TASK TO COMPLETE: Copy the complete listing that follows, letter for letter.

▼▼▼

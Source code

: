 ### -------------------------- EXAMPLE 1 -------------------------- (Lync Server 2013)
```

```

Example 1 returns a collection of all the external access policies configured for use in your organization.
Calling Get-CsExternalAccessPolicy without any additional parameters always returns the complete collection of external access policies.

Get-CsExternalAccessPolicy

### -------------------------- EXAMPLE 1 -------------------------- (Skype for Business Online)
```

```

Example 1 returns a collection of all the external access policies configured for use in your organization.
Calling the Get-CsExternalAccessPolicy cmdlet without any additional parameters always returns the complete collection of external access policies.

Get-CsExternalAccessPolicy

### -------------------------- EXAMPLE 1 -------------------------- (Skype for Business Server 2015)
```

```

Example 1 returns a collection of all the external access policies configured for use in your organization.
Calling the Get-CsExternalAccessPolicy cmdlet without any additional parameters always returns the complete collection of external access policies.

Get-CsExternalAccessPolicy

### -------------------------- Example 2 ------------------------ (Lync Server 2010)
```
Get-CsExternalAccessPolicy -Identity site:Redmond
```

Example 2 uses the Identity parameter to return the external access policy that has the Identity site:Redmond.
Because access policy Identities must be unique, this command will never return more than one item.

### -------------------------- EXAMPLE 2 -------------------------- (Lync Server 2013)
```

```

▲▲▲

TASK ANSWER:
Source code

: ### -------------------------- EXAMPLE 1 -------------------------- (Lync Server 2013)
```

```

Example 1 returns a collection of all the external access policies configured for use in your organization.
Calling Get-CsExternalAccessPolicy without any additional parameters always returns the complete collection of external access policies.

Get-CsExternalAccessPolicy

### -------------------------- EXAMPLE 1 -------------------------- (Skype for Business Online)
```

```

Example 1 returns a collection of all the external access policies configured for use in your organization.
Calling the Get-CsExternalAccessPolicy cmdlet without any additional parameters always returns the complete collection of external access policies.

Get-CsExternalAccessPolicy

### -------------------------- EXAMPLE 1 -------------------------- (Skype for Business Server 2015)
```

```

Example 1 returns a collection of all the external access policies configured for use in your organization.
Calling the Get-CsExternalAccessPolicy cmdlet without any additional parameters always returns the complete collection of external access policies.

Get-CsExternalAccessPolicy

### -------------------------- Example 2 ------------------------ (Lync Server 2010)
```
Get-CsExternalAccessPolicy -Identity site:Redmond
```

Example 2 uses the Identity parameter to return the external access policy that has the Identity site:Redmond.
Because access policy Identities must be unique, this command will never return more than one item.

### -------------------------- EXAMPLE 2 -------------------------- (Lync Server 2013)
```

```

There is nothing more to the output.